- Python3
brew install python3
or you can install python from official website from link below https://www.python.org/download/releases/3.0/ - Scikit Learn
pip3 install scikit-learn
installation instructions: https://scikit-learn.org/stable/install.html
In order to predict the 2014 general election turnout, I used a supervised machine learning algorithm based on certain features of individuals and their voting history. I used the Python programming language. To understand the data better, I assumed that people’s willingness to be involved in the general and primary elections differed. Therefore, to predict the 2014 general election turnout level, I trained my model using the past data of general election turnouts. Voting history, for instance, “vh00g”, comes as a string variable rather than an integer value. When initializing the attributes of the “Voter” class, fields prefixed with “vh” were converted to integer values. Additionally, the values of the remaining fields such as marital status, ethnicity, and occupational industry are represented as integer values. However, a few cells under the “age” and “precinct” fields were empty, so I assigned “0” for those empty cells for the program to run.
Considering the fact that the program should predict if an individual is going to show up at a polling station or not, the machine learning method was the best fit for this model. Scikit-learn library is used, as the library consists of various classification and regression algorithms. After trying different machine learning techniques, I noticed that KNeighbors and Decision Tree methods gave more accurate predictions than the other classifiers. I chose KNeighbors, a supervised machine learning method, because KNeighbors analyses the “n” neighbors around the chosen data plot. More specifically, in my model, the KNeighbors (n=10) algorithm examines the ten nearest neighbors of the chosen voter. Each of these data plots represents one voter. Using the KNeighbors classifier, the algorithm learns patterns of these voters’ voting histories to predict the voter turnout for the 2014 general election.
To train the model, I used certain features that are essential to the prediction output. Instead of considering all of the variables in the dataset given, I chose certain variables from each category. For instance, “income” and “net worth” represent the same type of information, which is an individual’s financial stability. Therefore, I only used “income” as a feature in the machine learning process. Using specific features from each category improved the model’s accuracy level. Also, I did not use primary election data as a feature variable, as the model works to predict the general election turnout.

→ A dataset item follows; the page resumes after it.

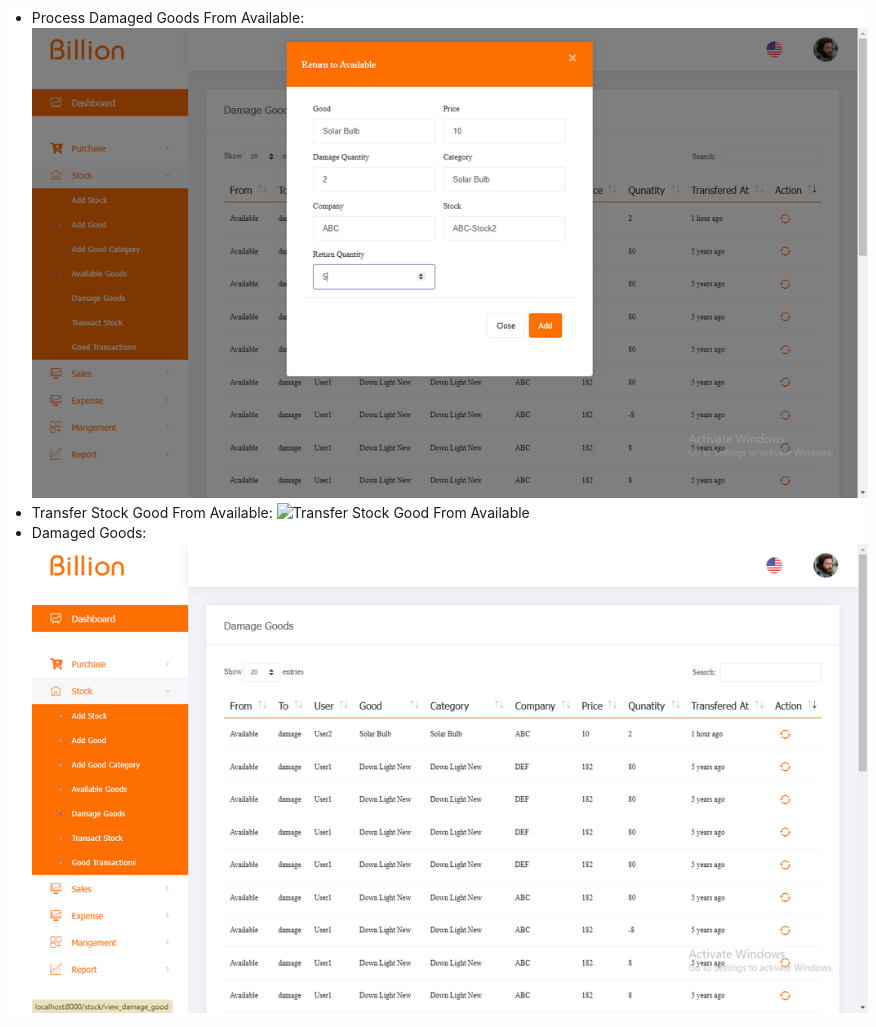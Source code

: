 - Process Damaged Goods From Available: ![Process Damaged Goods From Availabe](screenshot/stock/damage-good-return-to-available.png) 
- Transfer Stock Good From Available: ![Transfer Stock Good From Available](screenshot/stock/available-stock-transfer-good) 
- Damaged Goods: ![Damaged Goods](screenshot/stock/damage-good.png)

After training the model on the training dataset, I tested my model by predicting the 2012 general election turnout and comparing the output to the actual 2012 results. The algorithm predicted the 2012 general election with 91.2% accuracy. According to my model, 2955 people will vote for the 2014 general election. The general election turnout for 2014 is lower than it was in previous years, as the model predicts. Therefore, more campaigners and NGOs should take action to spread the word, and raise awareness about the importance of voting to increase the election turnout.